Star Schema for Help Desk Analysis

  • I am creating a data mart. We want to use it to analyze help desk tickets. The data will be pulled from our help desk management system. It would be nice if a "second set of eyes" could look at my star schema so far. To start with, does my fact table make sense? Am I headed in the right direction?

    factTickets

    -----------

    Fact_ID

    Fact_Ticket_Number

    minutes_spent

    total_minutes_spent

    created_on

    start_on

    due_on

    Last_Modified_On

    assigned_to_worker_id

    created_by_worker_id

    modified_by_worker_id

    end_user_id

    status_lookup_id

    priority_lookup_id

    urgency_lookup_id

    owner_id

    type_lookup_id

    closecode_id

  • Not knowing your help desk system, it looks okay to me. A couple of comments:

  • I'm not sure I understand the difference between minutes_spent and total_minutes_spent
  • Your FKs to dimensions have _id in their names; I'm assuming created_on and start_on link to your Date dimension
  • I'm not sure I understand the difference between priority and urgency -- but if they are truly two different dimensions in your system, it's fine
  • I usually put _AK (alternate key) on my business key names like Fact_Ticket_Number
  • Good luck on it!

    Rob

  • robert.gerald.taylor (5/25/2012)


    Not knowing your help desk system, it looks okay to me. A couple of comments:

  • I'm not sure I understand the difference between minutes_spent and total_minutes_spent
  • Your FKs to dimensions have _id in their names; I'm assuming created_on and start_on link to your Date dimension
  • I'm not sure I understand the difference between priority and urgency -- but if they are truly two different dimensions in your system, it's fine
  • I usually put _AK (alternate key) on my business key names like Fact_Ticket_Number
  • Good luck on it!

    Rob

    Good idea about the AK. I think I'll add that to my fact table now. Also, I need to add artificial system-generated keys to my tables.

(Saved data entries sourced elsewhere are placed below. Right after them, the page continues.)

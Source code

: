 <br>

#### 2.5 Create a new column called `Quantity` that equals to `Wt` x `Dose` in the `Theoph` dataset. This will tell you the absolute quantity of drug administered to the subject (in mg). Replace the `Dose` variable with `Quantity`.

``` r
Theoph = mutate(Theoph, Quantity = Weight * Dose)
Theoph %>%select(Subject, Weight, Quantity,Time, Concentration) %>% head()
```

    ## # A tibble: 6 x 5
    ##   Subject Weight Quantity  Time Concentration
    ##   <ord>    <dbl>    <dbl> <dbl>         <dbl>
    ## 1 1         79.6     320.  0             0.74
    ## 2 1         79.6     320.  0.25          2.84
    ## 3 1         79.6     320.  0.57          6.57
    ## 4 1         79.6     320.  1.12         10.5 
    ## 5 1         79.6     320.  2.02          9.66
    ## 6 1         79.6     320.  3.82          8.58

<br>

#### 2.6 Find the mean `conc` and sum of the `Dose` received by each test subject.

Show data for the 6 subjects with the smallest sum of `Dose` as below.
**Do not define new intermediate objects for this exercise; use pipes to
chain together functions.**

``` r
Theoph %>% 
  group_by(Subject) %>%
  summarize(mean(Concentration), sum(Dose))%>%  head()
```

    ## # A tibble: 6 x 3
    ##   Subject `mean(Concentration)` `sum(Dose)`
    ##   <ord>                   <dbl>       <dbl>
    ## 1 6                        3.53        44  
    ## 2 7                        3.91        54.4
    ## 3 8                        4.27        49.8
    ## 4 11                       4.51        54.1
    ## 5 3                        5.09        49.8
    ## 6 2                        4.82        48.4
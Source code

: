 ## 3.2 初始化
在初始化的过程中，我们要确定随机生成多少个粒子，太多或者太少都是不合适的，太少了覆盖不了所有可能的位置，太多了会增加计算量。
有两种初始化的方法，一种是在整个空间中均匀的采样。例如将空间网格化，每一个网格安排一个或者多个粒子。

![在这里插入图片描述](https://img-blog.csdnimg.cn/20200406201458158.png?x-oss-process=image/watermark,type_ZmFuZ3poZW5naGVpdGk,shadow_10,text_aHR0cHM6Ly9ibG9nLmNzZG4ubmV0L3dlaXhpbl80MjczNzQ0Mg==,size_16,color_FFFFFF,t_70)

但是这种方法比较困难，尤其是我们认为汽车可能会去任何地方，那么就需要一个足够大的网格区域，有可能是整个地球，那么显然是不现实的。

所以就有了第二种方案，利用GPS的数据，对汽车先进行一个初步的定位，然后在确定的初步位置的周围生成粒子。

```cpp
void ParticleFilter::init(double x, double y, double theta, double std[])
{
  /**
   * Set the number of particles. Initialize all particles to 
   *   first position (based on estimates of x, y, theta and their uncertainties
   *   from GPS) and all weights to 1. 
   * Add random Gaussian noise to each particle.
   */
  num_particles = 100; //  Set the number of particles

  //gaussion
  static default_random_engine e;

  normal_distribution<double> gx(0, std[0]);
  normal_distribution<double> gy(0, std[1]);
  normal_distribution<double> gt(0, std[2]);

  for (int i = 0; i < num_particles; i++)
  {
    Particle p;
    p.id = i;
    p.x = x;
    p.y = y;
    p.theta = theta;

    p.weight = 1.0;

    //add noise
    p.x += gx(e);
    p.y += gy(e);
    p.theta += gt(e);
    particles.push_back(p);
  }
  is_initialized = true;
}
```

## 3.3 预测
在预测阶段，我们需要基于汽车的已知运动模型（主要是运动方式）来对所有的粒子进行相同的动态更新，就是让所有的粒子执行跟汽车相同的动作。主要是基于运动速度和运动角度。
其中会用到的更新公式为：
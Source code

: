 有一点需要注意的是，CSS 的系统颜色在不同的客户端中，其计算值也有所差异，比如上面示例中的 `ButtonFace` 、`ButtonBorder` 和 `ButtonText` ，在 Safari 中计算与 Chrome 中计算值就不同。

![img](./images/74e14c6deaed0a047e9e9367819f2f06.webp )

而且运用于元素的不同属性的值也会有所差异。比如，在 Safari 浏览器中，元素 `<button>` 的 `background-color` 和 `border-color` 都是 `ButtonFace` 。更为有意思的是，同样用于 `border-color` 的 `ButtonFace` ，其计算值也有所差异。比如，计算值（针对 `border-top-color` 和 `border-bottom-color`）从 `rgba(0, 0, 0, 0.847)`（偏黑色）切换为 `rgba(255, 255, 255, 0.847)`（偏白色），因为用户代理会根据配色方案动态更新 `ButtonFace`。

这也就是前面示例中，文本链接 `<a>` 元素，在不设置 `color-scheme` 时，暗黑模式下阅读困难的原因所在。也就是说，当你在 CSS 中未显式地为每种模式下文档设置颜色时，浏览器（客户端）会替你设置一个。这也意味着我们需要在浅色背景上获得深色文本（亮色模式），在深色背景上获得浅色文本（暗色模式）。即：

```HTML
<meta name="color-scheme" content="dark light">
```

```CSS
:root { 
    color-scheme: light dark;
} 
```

    The help desk system contains one or more steps per help desk ticket. So a ticket might be opened (one row in source system), then a help desk person updates the ticket (second row in source system) and then finally closes the ticket (third row in source system). The "minutes_spent" column is the minutes spent on each ticket update or step. The "total_minutes_spent" column is a running total of time spent on the ticket overall, all of the steps and updates of that ticket. Our help desk system calculates both columns and then stores them in the source database.

    Right now, "created_on" and "start_on" are actual date columns from the source system. I have not created a date dimension yet and I might need help finding an efficient way to build one.

    "Priority" and "Urgency" are two different fields in the front end of our help desk system and two different columns in the source database. I have no idea why.

  • It may be within the requirements for your system. I would, however, consider adding a bucket ID to be able to classify the type of the problem addressed by the ticket. There might be two of these IDs - one at the beginning, and the other at the closing; for example, ticket submitted for a bug (code deficiency) but resolved as a problem with misguiding documentation.

  • Another question: how important is it to use a surrogate or artificial key for the dimension tables? Could I get away with just using the FK from the source system for the dimension tables? If I use a surrogate key, won't I need to use lookups in my SSIS packages?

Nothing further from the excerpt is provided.